→ WHAT TO PRODUCE
Locate every line in the material below that has the word "delete". Copy each of those lines.
──────
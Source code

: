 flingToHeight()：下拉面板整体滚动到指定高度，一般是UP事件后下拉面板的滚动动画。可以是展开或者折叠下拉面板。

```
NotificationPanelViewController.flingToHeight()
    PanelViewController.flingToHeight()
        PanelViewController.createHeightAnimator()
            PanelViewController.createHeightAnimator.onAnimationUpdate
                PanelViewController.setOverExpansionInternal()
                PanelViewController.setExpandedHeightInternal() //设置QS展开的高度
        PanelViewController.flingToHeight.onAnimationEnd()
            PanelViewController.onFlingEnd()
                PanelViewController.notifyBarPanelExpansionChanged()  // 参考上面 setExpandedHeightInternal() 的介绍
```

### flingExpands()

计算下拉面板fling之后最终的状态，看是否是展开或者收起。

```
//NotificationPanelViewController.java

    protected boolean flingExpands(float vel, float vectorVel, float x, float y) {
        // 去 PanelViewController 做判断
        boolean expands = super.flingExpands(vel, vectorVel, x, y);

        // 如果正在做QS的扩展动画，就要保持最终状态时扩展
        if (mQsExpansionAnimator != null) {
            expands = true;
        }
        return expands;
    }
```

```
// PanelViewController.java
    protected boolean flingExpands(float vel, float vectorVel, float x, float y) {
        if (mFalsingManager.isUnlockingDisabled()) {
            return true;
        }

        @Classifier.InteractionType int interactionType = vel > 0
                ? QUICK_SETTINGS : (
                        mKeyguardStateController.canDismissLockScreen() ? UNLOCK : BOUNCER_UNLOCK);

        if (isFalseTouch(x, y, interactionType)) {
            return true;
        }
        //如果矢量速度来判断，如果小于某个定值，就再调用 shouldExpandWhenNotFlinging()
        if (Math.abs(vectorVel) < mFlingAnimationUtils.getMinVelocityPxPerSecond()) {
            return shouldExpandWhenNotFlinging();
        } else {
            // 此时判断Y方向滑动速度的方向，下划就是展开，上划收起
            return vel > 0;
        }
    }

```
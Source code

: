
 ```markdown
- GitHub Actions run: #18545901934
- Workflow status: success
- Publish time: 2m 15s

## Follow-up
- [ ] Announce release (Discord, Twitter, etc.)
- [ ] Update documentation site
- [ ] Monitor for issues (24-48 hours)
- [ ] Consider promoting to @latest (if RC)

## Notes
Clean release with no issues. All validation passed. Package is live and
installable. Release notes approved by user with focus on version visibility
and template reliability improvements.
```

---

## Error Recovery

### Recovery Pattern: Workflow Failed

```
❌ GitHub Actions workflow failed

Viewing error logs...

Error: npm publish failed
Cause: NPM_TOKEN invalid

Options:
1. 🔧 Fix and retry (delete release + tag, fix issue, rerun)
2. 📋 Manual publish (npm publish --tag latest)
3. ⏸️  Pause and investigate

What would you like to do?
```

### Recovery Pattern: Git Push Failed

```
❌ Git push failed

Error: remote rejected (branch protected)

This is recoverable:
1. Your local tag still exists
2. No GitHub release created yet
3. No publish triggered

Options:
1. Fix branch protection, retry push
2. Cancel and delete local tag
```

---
──────
→ FINAL ANSWER
1. 🔧 Fix and retry (delete release + tag, fix issue, rerun)
2. Cancel and delete local tag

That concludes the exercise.